Marks & Spencer (M&S) had a difficult festive trading quarter, with like-for-like sales falling at both its clothing and food businesses.
The retailer blamed an unseasonably warm October for a 2.8% year-on-year decline in its general merchandise (GM) division, which includes clothing and home, over the 13 weeks to 30 December. Without the poor performance in that month, M&S says its same-store sales would have been positive for the quarter.
And its food business, which has been relied on in recent years for driving growth, saw like-for-like sales decline by 0.4%. That means its UK business saw sales fall 1.4% on a same-stores basis.
Despite this, total UK sales were up 1.1% to £2.85bn and M&S says it saw growth in both store and online sales, which were up 3% in the period.
Steve Rowe, M&S CEO explains: “M&S had a mixed quarter with better Christmas trading in both businesses going some way to offset a weak clothing market in October and ongoing underperformance in our food like-for-like sales.”
Speaking to Marketing Week on a press call this morning (11 January), Rowe added that its Christmas campaign featuring Paddington had won over customers and helped boost sales, with the Paddington bear range available in stores one of its best-selling lines.
“The campaign was brilliant. Customers loved it because it focused on a nice, fun, family aspect to Christmas,” he said. “It really set the tone for gifting and it won plenty of awards, including the number one Christmas campaign.”
This Christmas was also the first time M&S has used one campaign strapline – ‘Spend it Well’ – for both parts of the business after the launch of the strategy earlier last year. And Rowe says the message it contains about value and how people live their lives is “working well” across both.
While M&S’s like-for-like sales were down, the business performed better than expected in a difficult retail environment. While unable to match the strong performance by rivals including Next and John Lewis in its GM division, both of which have posted positive like-for-like growth, it has also avoided the sort of awful performance that led Debenhams, House of Fraser and Mothercare to issue profit warnings.

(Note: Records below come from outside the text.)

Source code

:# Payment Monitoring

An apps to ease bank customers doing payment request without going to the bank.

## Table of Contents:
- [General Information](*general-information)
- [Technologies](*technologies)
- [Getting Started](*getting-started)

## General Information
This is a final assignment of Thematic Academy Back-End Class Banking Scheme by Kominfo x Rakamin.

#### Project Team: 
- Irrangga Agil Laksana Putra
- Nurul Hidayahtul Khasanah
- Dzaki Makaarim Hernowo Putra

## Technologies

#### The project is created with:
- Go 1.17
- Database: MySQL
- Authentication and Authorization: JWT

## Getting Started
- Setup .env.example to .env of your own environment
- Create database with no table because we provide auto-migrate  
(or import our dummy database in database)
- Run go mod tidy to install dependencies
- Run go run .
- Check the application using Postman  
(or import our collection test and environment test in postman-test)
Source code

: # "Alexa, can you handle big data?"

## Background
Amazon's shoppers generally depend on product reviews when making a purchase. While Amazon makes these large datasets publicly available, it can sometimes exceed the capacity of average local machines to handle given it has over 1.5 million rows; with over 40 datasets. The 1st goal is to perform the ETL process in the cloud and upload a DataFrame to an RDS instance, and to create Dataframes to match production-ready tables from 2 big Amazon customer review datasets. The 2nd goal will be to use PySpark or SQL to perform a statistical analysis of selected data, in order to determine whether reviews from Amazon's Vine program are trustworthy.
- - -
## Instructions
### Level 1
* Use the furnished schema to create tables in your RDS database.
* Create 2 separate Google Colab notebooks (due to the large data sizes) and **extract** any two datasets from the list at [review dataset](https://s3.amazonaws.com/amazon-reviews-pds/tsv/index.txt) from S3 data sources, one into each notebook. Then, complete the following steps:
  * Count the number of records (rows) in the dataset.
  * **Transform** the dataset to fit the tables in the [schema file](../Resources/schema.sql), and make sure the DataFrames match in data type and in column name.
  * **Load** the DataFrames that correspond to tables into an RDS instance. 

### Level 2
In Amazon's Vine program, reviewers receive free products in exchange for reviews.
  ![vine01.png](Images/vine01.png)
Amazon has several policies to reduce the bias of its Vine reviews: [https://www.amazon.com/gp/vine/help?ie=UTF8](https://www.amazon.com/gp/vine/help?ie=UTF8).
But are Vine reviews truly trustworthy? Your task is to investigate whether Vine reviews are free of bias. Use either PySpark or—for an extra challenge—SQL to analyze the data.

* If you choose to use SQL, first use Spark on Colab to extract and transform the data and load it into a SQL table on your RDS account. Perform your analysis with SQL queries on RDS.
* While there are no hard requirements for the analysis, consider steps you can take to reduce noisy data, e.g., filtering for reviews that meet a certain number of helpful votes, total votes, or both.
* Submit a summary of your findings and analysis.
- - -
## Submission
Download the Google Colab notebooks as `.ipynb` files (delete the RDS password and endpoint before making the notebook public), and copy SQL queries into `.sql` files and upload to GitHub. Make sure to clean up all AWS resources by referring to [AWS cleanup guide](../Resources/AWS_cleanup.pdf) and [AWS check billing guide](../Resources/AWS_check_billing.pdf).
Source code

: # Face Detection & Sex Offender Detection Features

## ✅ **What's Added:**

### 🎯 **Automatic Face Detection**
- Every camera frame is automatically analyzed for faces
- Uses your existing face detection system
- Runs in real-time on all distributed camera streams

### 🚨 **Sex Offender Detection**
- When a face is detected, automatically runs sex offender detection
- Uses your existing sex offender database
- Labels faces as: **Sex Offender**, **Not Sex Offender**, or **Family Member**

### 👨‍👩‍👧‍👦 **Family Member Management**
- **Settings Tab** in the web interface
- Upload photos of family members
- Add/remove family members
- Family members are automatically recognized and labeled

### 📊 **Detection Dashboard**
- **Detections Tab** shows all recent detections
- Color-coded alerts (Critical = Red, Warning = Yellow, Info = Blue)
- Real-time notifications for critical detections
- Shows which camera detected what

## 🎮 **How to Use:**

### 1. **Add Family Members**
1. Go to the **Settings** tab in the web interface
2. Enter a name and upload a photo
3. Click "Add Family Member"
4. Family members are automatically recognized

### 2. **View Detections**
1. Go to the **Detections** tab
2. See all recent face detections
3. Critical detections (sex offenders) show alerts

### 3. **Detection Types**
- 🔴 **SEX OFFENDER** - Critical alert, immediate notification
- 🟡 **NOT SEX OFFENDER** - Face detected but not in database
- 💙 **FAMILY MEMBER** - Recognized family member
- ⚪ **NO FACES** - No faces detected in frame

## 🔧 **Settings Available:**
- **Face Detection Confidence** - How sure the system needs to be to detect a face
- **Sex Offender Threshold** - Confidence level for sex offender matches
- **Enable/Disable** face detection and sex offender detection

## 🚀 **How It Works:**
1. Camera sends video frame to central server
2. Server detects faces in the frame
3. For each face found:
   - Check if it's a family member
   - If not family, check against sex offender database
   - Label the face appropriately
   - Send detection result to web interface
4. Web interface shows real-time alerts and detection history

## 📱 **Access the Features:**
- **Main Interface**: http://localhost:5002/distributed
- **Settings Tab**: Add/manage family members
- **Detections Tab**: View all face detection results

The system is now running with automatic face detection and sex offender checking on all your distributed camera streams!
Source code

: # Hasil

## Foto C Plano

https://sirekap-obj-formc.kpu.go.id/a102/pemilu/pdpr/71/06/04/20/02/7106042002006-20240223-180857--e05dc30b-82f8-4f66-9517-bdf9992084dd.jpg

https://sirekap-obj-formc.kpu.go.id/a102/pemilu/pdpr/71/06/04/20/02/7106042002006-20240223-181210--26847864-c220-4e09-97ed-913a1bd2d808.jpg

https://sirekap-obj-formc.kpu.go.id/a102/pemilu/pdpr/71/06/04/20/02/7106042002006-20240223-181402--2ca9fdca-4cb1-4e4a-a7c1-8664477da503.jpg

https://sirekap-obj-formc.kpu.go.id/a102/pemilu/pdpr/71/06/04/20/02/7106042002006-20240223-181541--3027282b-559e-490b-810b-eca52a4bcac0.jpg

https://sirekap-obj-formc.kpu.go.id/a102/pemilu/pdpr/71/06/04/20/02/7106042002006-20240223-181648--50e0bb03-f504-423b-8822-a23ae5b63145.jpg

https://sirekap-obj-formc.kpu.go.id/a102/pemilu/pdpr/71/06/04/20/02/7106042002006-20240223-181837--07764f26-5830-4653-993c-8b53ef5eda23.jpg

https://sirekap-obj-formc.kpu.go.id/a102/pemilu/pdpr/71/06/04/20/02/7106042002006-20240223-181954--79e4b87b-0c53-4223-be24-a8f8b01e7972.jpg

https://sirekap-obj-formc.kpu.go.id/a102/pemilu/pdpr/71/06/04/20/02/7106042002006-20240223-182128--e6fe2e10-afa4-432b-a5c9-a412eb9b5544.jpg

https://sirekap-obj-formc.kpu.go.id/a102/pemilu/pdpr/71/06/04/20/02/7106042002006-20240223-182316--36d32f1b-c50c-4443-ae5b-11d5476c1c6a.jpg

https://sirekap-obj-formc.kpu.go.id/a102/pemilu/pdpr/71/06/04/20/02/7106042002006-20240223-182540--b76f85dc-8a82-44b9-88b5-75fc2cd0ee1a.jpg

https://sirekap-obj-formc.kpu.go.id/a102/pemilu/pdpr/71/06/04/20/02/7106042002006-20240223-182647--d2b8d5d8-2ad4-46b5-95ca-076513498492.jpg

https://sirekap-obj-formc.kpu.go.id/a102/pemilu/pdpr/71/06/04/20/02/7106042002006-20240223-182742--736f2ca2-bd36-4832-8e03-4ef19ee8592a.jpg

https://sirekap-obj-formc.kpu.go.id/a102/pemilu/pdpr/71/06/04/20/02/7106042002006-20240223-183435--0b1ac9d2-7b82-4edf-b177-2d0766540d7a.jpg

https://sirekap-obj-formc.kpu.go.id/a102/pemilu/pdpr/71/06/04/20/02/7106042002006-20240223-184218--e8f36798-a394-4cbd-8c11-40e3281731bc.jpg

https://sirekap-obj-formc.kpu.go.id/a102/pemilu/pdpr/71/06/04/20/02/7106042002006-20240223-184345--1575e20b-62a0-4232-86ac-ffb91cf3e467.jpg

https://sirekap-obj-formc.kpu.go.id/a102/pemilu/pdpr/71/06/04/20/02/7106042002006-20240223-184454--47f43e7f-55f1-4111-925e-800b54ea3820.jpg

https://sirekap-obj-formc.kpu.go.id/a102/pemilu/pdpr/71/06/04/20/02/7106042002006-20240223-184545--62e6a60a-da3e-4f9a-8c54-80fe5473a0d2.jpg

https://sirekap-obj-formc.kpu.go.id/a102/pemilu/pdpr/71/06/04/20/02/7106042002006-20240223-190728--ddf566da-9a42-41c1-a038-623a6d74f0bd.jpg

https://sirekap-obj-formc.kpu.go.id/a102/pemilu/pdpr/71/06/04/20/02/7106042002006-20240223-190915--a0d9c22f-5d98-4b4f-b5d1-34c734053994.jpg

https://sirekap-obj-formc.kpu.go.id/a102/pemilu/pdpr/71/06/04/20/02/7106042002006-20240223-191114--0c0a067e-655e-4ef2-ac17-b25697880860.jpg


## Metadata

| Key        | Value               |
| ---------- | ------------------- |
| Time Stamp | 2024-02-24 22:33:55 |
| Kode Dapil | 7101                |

The best performing retailers over the festive season are those with the strongest omnichannel experience. And Rowe admits there is still some work to do in this area, particularly at its Castle Donington distribution centre.
We don’t want to have to discount on overpriced merchandise. If the first price is the right price then consumers will trust it.
Steve Rowe, M&S
The highly promotional retail environment also didn’t help. M&S made a conscious decision not to take part in Black Friday this year and to hold its prices in the last few days before Christmas despite a number of retailers going early on sales.
“We didn’t take part in Black Friday and we think that is the right thing to do for our price integrity,” says Rowe. “We want to hold the line on our price… but we’ve got to sharpen pricing at the same time. We don’t want to have to discount on overpriced merchandise. If the first price is the right price then consumers will trust it.”
In food, M&S’s relatively weak performance is also at odds with the rest of the grocery market, with Tesco, Morrisons and the discounters in particular seeing impressive growth. And Rowe admitted there is more to do to make M&S competitive across its offering, not just in areas where it is “special and different”.
“Where we show we are special and different and innovated strongly our performance was very good. But we have more to do on commodity prices [such as Brussels sprouts] where there is a battle on price. We have got to be sharper there.”